**WORK TO BE COMPLETED**
Could you repeat all of the entries below word for word, apart from the pictures?

[Entries taken from a collection]
============================================================

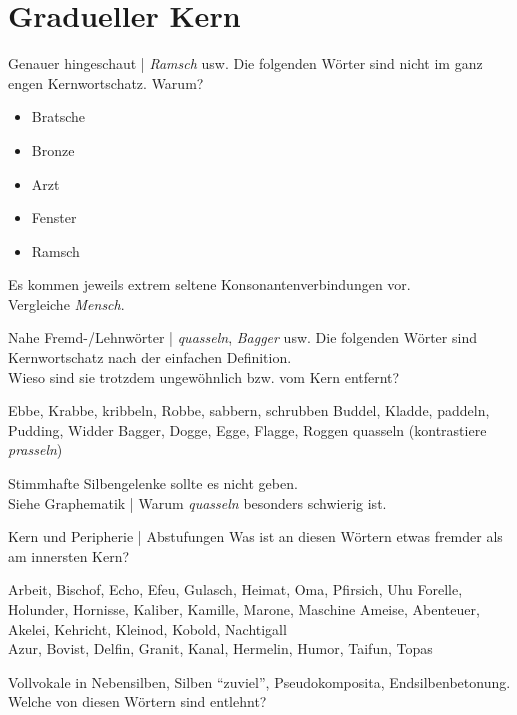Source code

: \section{Gradueller Kern}

\begin{frame}
  {Genauer hingeschaut | \textit{Ramsch} usw.}
  \onslide<+->
  \onslide<+->
  Die folgenden Wörter sind nicht im ganz engen Kernwortschatz. Warum?\\
  \Zeile
  \begin{itemize}[<+->]
    \item Bratsche
    \item Bronze
    \item Arzt
    \item Fenster
    \item Ramsch
  \end{itemize}
  \onslide<+->
  \Zeile
  Es kommen jeweils \alert{extrem seltene Konsonantenverbindungen} vor.\\
  \onslide<+->
  Vergleiche \alert{\textit{Mensch}}.
\end{frame}

\begin{frame}
  {Nahe Fremd-\slash Lehnwörter | \textit{quasseln}, \textit{Bagger} usw.}
  \onslide<+->
  \onslide<+->
  Die folgenden Wörter sind Kernwortschatz nach der einfachen Definition.\\
  Wieso sind sie trotzdem ungewöhnlich bzw. vom Kern entfernt?\\
  \Zeile
  \onslide<+->
  \begin{exe}
    \ex Ebbe, Krabbe, kribbeln, Robbe, sabbern, schrubben
    \ex Buddel, Kladde, paddeln, Pudding, Widder
    \ex Bagger, Dogge, Egge, Flagge, Roggen
    \Halbzeile
    \ex quasseln (kontrastiere \textit{prasseln})
  \end{exe}
  \onslide<+->
  \Zeile
  \alert{Stimmhafte Silbengelenke} sollte es nicht geben.\\
  Siehe Graphematik | Warum \textit{quasseln} besonders schwierig ist.
\end{frame}

\begin{frame}
  {Kern und Peripherie | Abstufungen}
  \onslide<+->
  \onslide<+->
  Was ist an diesen Wörtern etwas fremder als am innersten Kern?\\
  \Halbzeile
  \begin{exe}
    \ex Arbeit, Bischof, Echo, Efeu, Gulasch, Heimat, Oma, Pfirsich, Uhu
    \onslide<+->
    \ex Forelle, Holunder, Hornisse, Kaliber, Kamille, Marone, Maschine
    \onslide<+->
    \ex Ameise, Abenteuer, Akelei, Kehricht, Kleinod, Kobold, Nachtigall\\
    \onslide<+->
    \ex Azur, Bovist, Delfin, Granit, Kanal, Hermelin, Humor, Taifun, Topas
  \end{exe}
  \onslide<+->
  \Zeile
  \alert{Vollvokale} in Nebensilben, \alert{Silben "`zuviel"'}, \alert{Pseudokomposita}, \alert{Endsilbenbetonung}.\\
  \Halbzeile
  \onslide<+->
  Welche von diesen Wörtern sind entlehnt?
\end{frame}

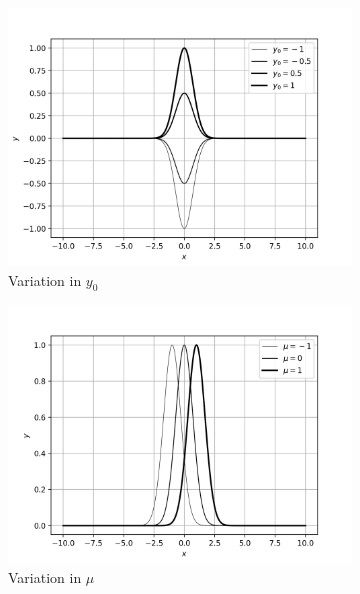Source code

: \documentclass[12]{article}
\begin{document}
    \begin{figure}[H]
        \centering
        \begin{subfigure}[t!]{0.49\textwidth}
            \centering
            \includegraphics[width=\textwidth]{plots/q3p1.png}
            \caption{Variation in $y_0$}
            \label{fig:q3p1}
        \end{subfigure}
        \hfill
        \begin{subfigure}[t!]{0.49\textwidth}
            \centering
            \includegraphics[width=\textwidth]{plots/q3p2.png}
            \caption{Variation in $\mu$}
            \label{fig:q3p2}
        \end{subfigure}
        \begin{subfigure}[b!]{0.49\textwidth}

\end{subfigure}
\end{figure}
\end{document}
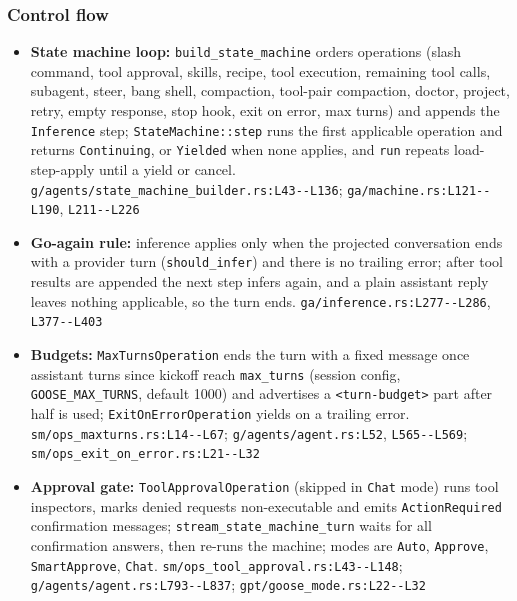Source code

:\subsubsection*{Control flow}
\begin{itemize}
\item \textbf{State machine loop:} \texttt{build\_\allowbreak{}state\_\allowbreak{}machine} orders operations (slash command, tool approval, skills, recipe, tool execution, remaining tool calls, subagent, steer, bang shell, compaction, tool-pair compaction, doctor, project, retry, empty response, stop hook, exit on error, max turns) and appends the \texttt{Inference} step; \texttt{StateMachine:\allowbreak{}:\allowbreak{}step} runs the first applicable operation and returns \texttt{Continuing}, or \texttt{Yielded} when none applies, and \texttt{run} repeats load-step-apply until a yield or cancel. \texttt{g/\allowbreak{}agents/\allowbreak{}state\_\allowbreak{}machine\_\allowbreak{}builder.\allowbreak{}rs:\allowbreak{}L43-\allowbreak{}-\allowbreak{}L136}; \texttt{ga/\allowbreak{}machine.\allowbreak{}rs:\allowbreak{}L121-\allowbreak{}-\allowbreak{}L190}, \texttt{L211-\allowbreak{}-\allowbreak{}L226}
\item \textbf{Go-again rule:} inference applies only when the projected conversation ends with a provider turn (\texttt{should\_\allowbreak{}infer}) and there is no trailing error; after tool results are appended the next step infers again, and a plain assistant reply leaves nothing applicable, so the turn ends. \texttt{ga/\allowbreak{}inference.\allowbreak{}rs:\allowbreak{}L277-\allowbreak{}-\allowbreak{}L286}, \texttt{L377-\allowbreak{}-\allowbreak{}L403}
\item \textbf{Budgets:} \texttt{MaxTurnsOperation} ends the turn with a fixed message once assistant turns since kickoff reach \texttt{max\_\allowbreak{}turns} (session config, \texttt{GOOSE\_\allowbreak{}MAX\_\allowbreak{}TURNS}, default 1000) and advertises a \texttt{<turn-\allowbreak{}budget>} part after half is used; \texttt{ExitOnErrorOperation} yields on a trailing error. \texttt{sm/\allowbreak{}ops\_\allowbreak{}maxturns.\allowbreak{}rs:\allowbreak{}L14-\allowbreak{}-\allowbreak{}L67}; \texttt{g/\allowbreak{}agents/\allowbreak{}agent.\allowbreak{}rs:\allowbreak{}L52}, \texttt{L565-\allowbreak{}-\allowbreak{}L569}; \texttt{sm/\allowbreak{}ops\_\allowbreak{}exit\_\allowbreak{}on\_\allowbreak{}error.\allowbreak{}rs:\allowbreak{}L21-\allowbreak{}-\allowbreak{}L32}
\item \textbf{Approval gate:} \texttt{ToolApprovalOperation} (skipped in \texttt{Chat} mode) runs tool inspectors, marks denied requests non-executable and emits \texttt{ActionRequired} confirmation messages; \texttt{stream\_\allowbreak{}state\_\allowbreak{}machine\_\allowbreak{}turn} waits for all confirmation answers, then re-runs the machine; modes are \texttt{Auto}, \texttt{Approve}, \texttt{SmartApprove}, \texttt{Chat}. \texttt{sm/\allowbreak{}ops\_\allowbreak{}tool\_\allowbreak{}approval.\allowbreak{}rs:\allowbreak{}L43-\allowbreak{}-\allowbreak{}L148}; \texttt{g/\allowbreak{}agents/\allowbreak{}agent.\allowbreak{}rs:\allowbreak{}L793-\allowbreak{}-\allowbreak{}L837}; \texttt{gpt/\allowbreak{}goose\_\allowbreak{}mode.\allowbreak{}rs:\allowbreak{}L22-\allowbreak{}-\allowbreak{}L32}

\end{itemize}
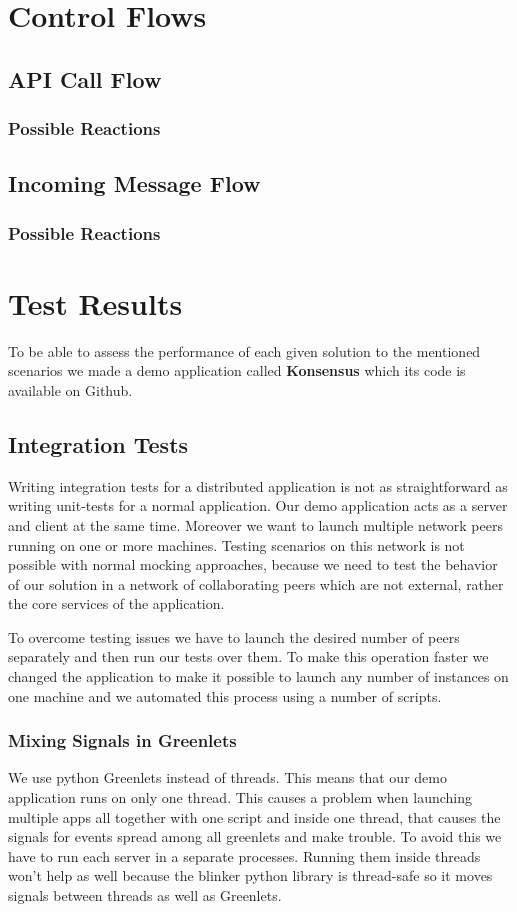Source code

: \section{Control Flows}
\subsection{API Call Flow}
\subsubsection{Possible Reactions}
\subsection{Incoming Message Flow}
\subsubsection{Possible Reactions}


\section{Test Results}
To be able to assess the performance of each given solution to the mentioned scenarios we made a demo application
called \textbf{Konsensus} which its code is available on Github. \cite{konsensus}

\subsection{Integration Tests}
Writing integration tests for a distributed application is not as straightforward as writing unit-tests for a normal application. 
Our demo application acts as a server and client at the same time. Moreover we want to launch multiple 
network peers running on one or more machines. Testing scenarios on this network is not possible with
normal mocking approaches, because we need to test the behavior of our solution in a network of collaborating
peers which are not external, rather the core services of the application.

To overcome testing issues we have to launch the desired number of peers separately and then run our tests 
over them. To make this operation faster we changed the application to make it possible to launch any number
of instances on one machine and we automated this process using a number of scripts. %

\subsubsection{Mixing Signals in Greenlets}
We use python Greenlets instead of threads. This means that our demo application runs on only one thread. 
This causes a problem when launching multiple apps all together with one script and inside one thread, that
causes the signals for events spread among all greenlets and make trouble. To avoid this we have to run
each server in a separate processes. Running them inside threads won't help as well because the blinker python
library is thread-safe so it moves signals between threads as well as Greenlets.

============================================================

**RESULT OF THIS EXERCISE**
Source code

: \section{Gradueller Kern}

\begin{frame}
  {Genauer hingeschaut | \textit{Ramsch} usw.}
  \onslide<+->
  \onslide<+->
  Die folgenden Wörter sind nicht im ganz engen Kernwortschatz. Warum?\\
  \Zeile
  \begin{itemize}[<+->]
    \item Bratsche
    \item Bronze
    \item Arzt
    \item Fenster
    \item Ramsch
  \end{itemize}
  \onslide<+->
  \Zeile
  Es kommen jeweils \alert{extrem seltene Konsonantenverbindungen} vor.\\
  \onslide<+->
  Vergleiche \alert{\textit{Mensch}}.
\end{frame}

\begin{frame}
  {Nahe Fremd-\slash Lehnwörter | \textit{quasseln}, \textit{Bagger} usw.}
  \onslide<+->
  \onslide<+->
  Die folgenden Wörter sind Kernwortschatz nach der einfachen Definition.\\
  Wieso sind sie trotzdem ungewöhnlich bzw. vom Kern entfernt?\\
  \Zeile
  \onslide<+->
  \begin{exe}
    \ex Ebbe, Krabbe, kribbeln, Robbe, sabbern, schrubben
    \ex Buddel, Kladde, paddeln, Pudding, Widder
    \ex Bagger, Dogge, Egge, Flagge, Roggen
    \Halbzeile
    \ex quasseln (kontrastiere \textit{prasseln})
  \end{exe}
  \onslide<+->
  \Zeile
  \alert{Stimmhafte Silbengelenke} sollte es nicht geben.\\
  Siehe Graphematik | Warum \textit{quasseln} besonders schwierig ist.
\end{frame}

\begin{frame}
  {Kern und Peripherie | Abstufungen}
  \onslide<+->
  \onslide<+->
  Was ist an diesen Wörtern etwas fremder als am innersten Kern?\\
  \Halbzeile
  \begin{exe}
    \ex Arbeit, Bischof, Echo, Efeu, Gulasch, Heimat, Oma, Pfirsich, Uhu
    \onslide<+->
    \ex Forelle, Holunder, Hornisse, Kaliber, Kamille, Marone, Maschine
    \onslide<+->
    \ex Ameise, Abenteuer, Akelei, Kehricht, Kleinod, Kobold, Nachtigall\\
    \onslide<+->
    \ex Azur, Bovist, Delfin, Granit, Kanal, Hermelin, Humor, Taifun, Topas
  \end{exe}
  \onslide<+->
  \Zeile
  \alert{Vollvokale} in Nebensilben, \alert{Silben "`zuviel"'}, \alert{Pseudokomposita}, \alert{Endsilbenbetonung}.\\
  \Halbzeile
  \onslide<+->
  Welche von diesen Wörtern sind entlehnt?
\end{frame}

Source code

: \documentclass[12]{article}
\begin{document}
    \begin{figure}[H]
        \centering
        \begin{subfigure}[t!]{0.49\textwidth}
            \centering
            \includegraphics[width=\textwidth]{plots/q3p1.png}
            \caption{Variation in $y_0$}
            \label{fig:q3p1}
        \end{subfigure}
        \hfill
        \begin{subfigure}[t!]{0.49\textwidth}
            \centering
            \includegraphics[width=\textwidth]{plots/q3p2.png}
            \caption{Variation in $\mu$}
            \label{fig:q3p2}
        \end{subfigure}
        \begin{subfigure}[b!]{0.49\textwidth}

\end{subfigure}
\end{figure}
\end{document}
Source code

:\subsubsection*{Control flow}
\begin{itemize}
\item \textbf{State machine loop:} \texttt{build\_\allowbreak{}state\_\allowbreak{}machine} orders operations (slash command, tool approval, skills, recipe, tool execution, remaining tool calls, subagent, steer, bang shell, compaction, tool-pair compaction, doctor, project, retry, empty response, stop hook, exit on error, max turns) and appends the \texttt{Inference} step; \texttt{StateMachine:\allowbreak{}:\allowbreak{}step} runs the first applicable operation and returns \texttt{Continuing}, or \texttt{Yielded} when none applies, and \texttt{run} repeats load-step-apply until a yield or cancel. \texttt{g/\allowbreak{}agents/\allowbreak{}state\_\allowbreak{}machine\_\allowbreak{}builder.\allowbreak{}rs:\allowbreak{}L43-\allowbreak{}-\allowbreak{}L136}; \texttt{ga/\allowbreak{}machine.\allowbreak{}rs:\allowbreak{}L121-\allowbreak{}-\allowbreak{}L190}, \texttt{L211-\allowbreak{}-\allowbreak{}L226}
\item \textbf{Go-again rule:} inference applies only when the projected conversation ends with a provider turn (\texttt{should\_\allowbreak{}infer}) and there is no trailing error; after tool results are appended the next step infers again, and a plain assistant reply leaves nothing applicable, so the turn ends. \texttt{ga/\allowbreak{}inference.\allowbreak{}rs:\allowbreak{}L277-\allowbreak{}-\allowbreak{}L286}, \texttt{L377-\allowbreak{}-\allowbreak{}L403}
\item \textbf{Budgets:} \texttt{MaxTurnsOperation} ends the turn with a fixed message once assistant turns since kickoff reach \texttt{max\_\allowbreak{}turns} (session config, \texttt{GOOSE\_\allowbreak{}MAX\_\allowbreak{}TURNS}, default 1000) and advertises a \texttt{<turn-\allowbreak{}budget>} part after half is used; \texttt{ExitOnErrorOperation} yields on a trailing error. \texttt{sm/\allowbreak{}ops\_\allowbreak{}maxturns.\allowbreak{}rs:\allowbreak{}L14-\allowbreak{}-\allowbreak{}L67}; \texttt{g/\allowbreak{}agents/\allowbreak{}agent.\allowbreak{}rs:\allowbreak{}L52}, \texttt{L565-\allowbreak{}-\allowbreak{}L569}; \texttt{sm/\allowbreak{}ops\_\allowbreak{}exit\_\allowbreak{}on\_\allowbreak{}error.\allowbreak{}rs:\allowbreak{}L21-\allowbreak{}-\allowbreak{}L32}
\item \textbf{Approval gate:} \texttt{ToolApprovalOperation} (skipped in \texttt{Chat} mode) runs tool inspectors, marks denied requests non-executable and emits \texttt{ActionRequired} confirmation messages; \texttt{stream\_\allowbreak{}state\_\allowbreak{}machine\_\allowbreak{}turn} waits for all confirmation answers, then re-runs the machine; modes are \texttt{Auto}, \texttt{Approve}, \texttt{SmartApprove}, \texttt{Chat}. \texttt{sm/\allowbreak{}ops\_\allowbreak{}tool\_\allowbreak{}approval.\allowbreak{}rs:\allowbreak{}L43-\allowbreak{}-\allowbreak{}L148}; \texttt{g/\allowbreak{}agents/\allowbreak{}agent.\allowbreak{}rs:\allowbreak{}L793-\allowbreak{}-\allowbreak{}L837}; \texttt{gpt/\allowbreak{}goose\_\allowbreak{}mode.\allowbreak{}rs:\allowbreak{}L22-\allowbreak{}-\allowbreak{}L32}

\end{itemize}
Source code

: \section{Control Flows}
\subsection{API Call Flow}
\subsubsection{Possible Reactions}
\subsection{Incoming Message Flow}
\subsubsection{Possible Reactions}


\section{Test Results}
To be able to assess the performance of each given solution to the mentioned scenarios we made a demo application
called \textbf{Konsensus} which its code is available on Github. \cite{konsensus}

\subsection{Integration Tests}
Writing integration tests for a distributed application is not as straightforward as writing unit-tests for a normal application. 
Our demo application acts as a server and client at the same time. Moreover we want to launch multiple 
network peers running on one or more machines. Testing scenarios on this network is not possible with
normal mocking approaches, because we need to test the behavior of our solution in a network of collaborating
peers which are not external, rather the core services of the application.

To overcome testing issues we have to launch the desired number of peers separately and then run our tests 
over them. To make this operation faster we changed the application to make it possible to launch any number
of instances on one machine and we automated this process using a number of scripts. %

\subsubsection{Mixing Signals in Greenlets}
We use python Greenlets instead of threads. This means that our demo application runs on only one thread. 
This causes a problem when launching multiple apps all together with one script and inside one thread, that
causes the signals for events spread among all greenlets and make trouble. To avoid this we have to run
each server in a separate processes. Running them inside threads won't help as well because the blinker python
library is thread-safe so it moves signals between threads as well as Greenlets.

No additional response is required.